Figure 5.

cAMP modulation of HFS- and LFS-induced corticostriatal plasticity in the same D2-expressing MSNs. Shown is a single-cell example of EPSC amplitudes recorded after LFS and HFS with 2 μm (A) or 20 μm (B) Sp-cAMP administered via the recording pipette. Inset, Representative traces before (solid line) and after (dashed line) LFS/HFS. Scale bar, 100 pA, 10 ms.
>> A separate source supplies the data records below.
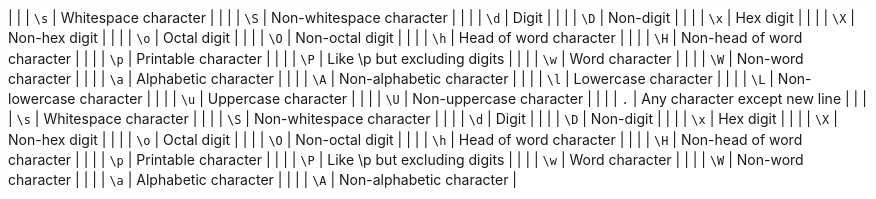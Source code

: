 |               |     | `\s`      | Whitespace character                                               | 
|               |     | `\S`      | Non-whitespace character                                           | 
|               |     | `\d`      | Digit                                                              | 
|               |     | `\D`      | Non-digit                                                          | 
|               |     | `\x`      | Hex digit                                                          | 
|               |     | `\X`      | Non-hex digit                                                      | 
|               |     | `\o`      | Octal digit                                                        | 
|               |     | `\O`      | Non-octal digit                                                    | 
|               |     | `\h`      | Head of word character                                             | 
|               |     | `\H`      | Non-head of word character                                         | 
|               |     | `\p`      | Printable character                                                | 
|               |     | `\P`      | Like \p but excluding digits                                       | 
|               |     | `\w`      | Word character                                                     | 
|               |     | `\W`      | Non-word character                                                 | 
|               |     | `\a`      | Alphabetic character                                               | 
|               |     | `\A`      | Non-alphabetic character                                           | 
|               |     | `\l`      | Lowercase character                                                | 
|               |     | `\L`      | Non-lowercase character                                            | 
|               |     | `\u`      | Uppercase character                                                | 
|               |     | `\U`      | Non-uppercase character                                            | 
|               |     | `.`       | Any character except new line                                      | 
|               |     | `\s`      | Whitespace character                                               | 
|               |     | `\S`      | Non-whitespace character                                           | 
|               |     | `\d`      | Digit                                                              | 
|               |     | `\D`      | Non-digit                                                          | 
|               |     | `\x`      | Hex digit                                                          | 
|               |     | `\X`      | Non-hex digit                                                      | 
|               |     | `\o`      | Octal digit                                                        | 
|               |     | `\O`      | Non-octal digit                                                    | 
|               |     | `\h`      | Head of word character                                             | 
|               |     | `\H`      | Non-head of word character                                         | 
|               |     | `\p`      | Printable character                                                | 
|               |     | `\P`      | Like \p but excluding digits                                       | 
|               |     | `\w`      | Word character                                                     | 
|               |     | `\W`      | Non-word character                                                 | 
|               |     | `\a`      | Alphabetic character                                               | 
|               |     | `\A`      | Non-alphabetic character                                           | 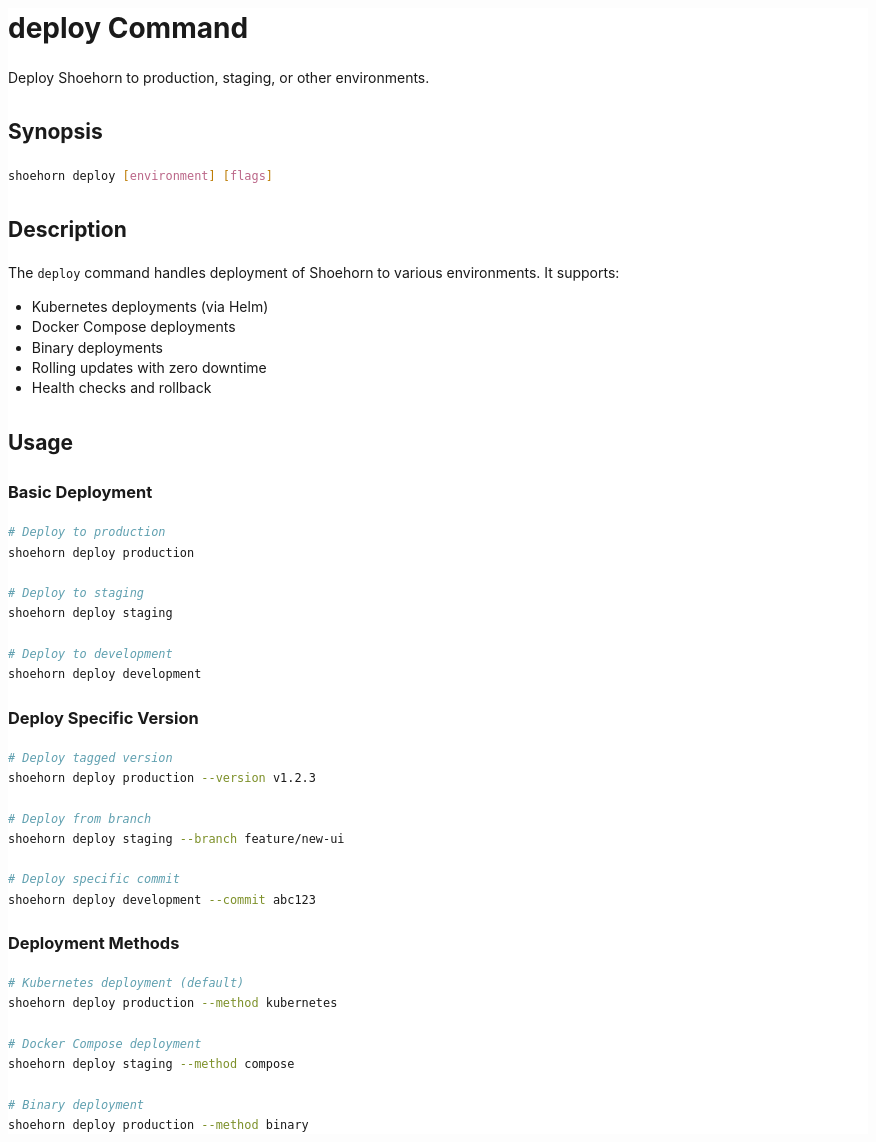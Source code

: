 # deploy Command

Deploy Shoehorn to production, staging, or other environments.

## Synopsis

```bash
shoehorn deploy [environment] [flags]
```

## Description

The `deploy` command handles deployment of Shoehorn to various environments. It supports:

- Kubernetes deployments (via Helm)
- Docker Compose deployments
- Binary deployments
- Rolling updates with zero downtime
- Health checks and rollback

## Usage

### Basic Deployment

```bash
# Deploy to production
shoehorn deploy production

# Deploy to staging
shoehorn deploy staging

# Deploy to development
shoehorn deploy development
```

### Deploy Specific Version

```bash
# Deploy tagged version
shoehorn deploy production --version v1.2.3

# Deploy from branch
shoehorn deploy staging --branch feature/new-ui

# Deploy specific commit
shoehorn deploy development --commit abc123
```

### Deployment Methods

```bash
# Kubernetes deployment (default)
shoehorn deploy production --method kubernetes

# Docker Compose deployment
shoehorn deploy staging --method compose

# Binary deployment
shoehorn deploy production --method binary
```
Note that LFS-induced potentiation data (C1, D1) are the same results presented in Figure 3, B and C. C1, LFS induces a weak potentiation with 2 μm Sp-cAMP in the recording pipette. C2, HFS stimulation, administered 10 min after the LFS, induces robust LTD (n = 5 cells/slices, t₍₄₎ = 6.66, p = 0.003). C3, Average AMPA/NMDA ratio 21 min from the start of the recording (t₍₄₎ = −3.56, p = 0.02). Inset, Representative traces of AMPA and NMDA EPSC. Scale bar 50 pA, 10 ms. Vertical dotted lines indicate the sampling window after the decay of the AMPA receptor-mediated EPSC, when the NMDA EPSC amplitude was assessed. D1, With 20 μm Sp-cAMP in the recording pipette, LFS induces a robust potentiation. D2, Subsequent HFS has no effect of EPSC amplitude (n = 7 cells/slices, t₍₆₎ = −0.03, p = 0.97). D3, This potentiation of EPSC amplitude is accompanied by an increase in the AMPA/NMDA ratio (21 min after the beginning of the recording; t₍₆₎ = −2.60 p = 0.04).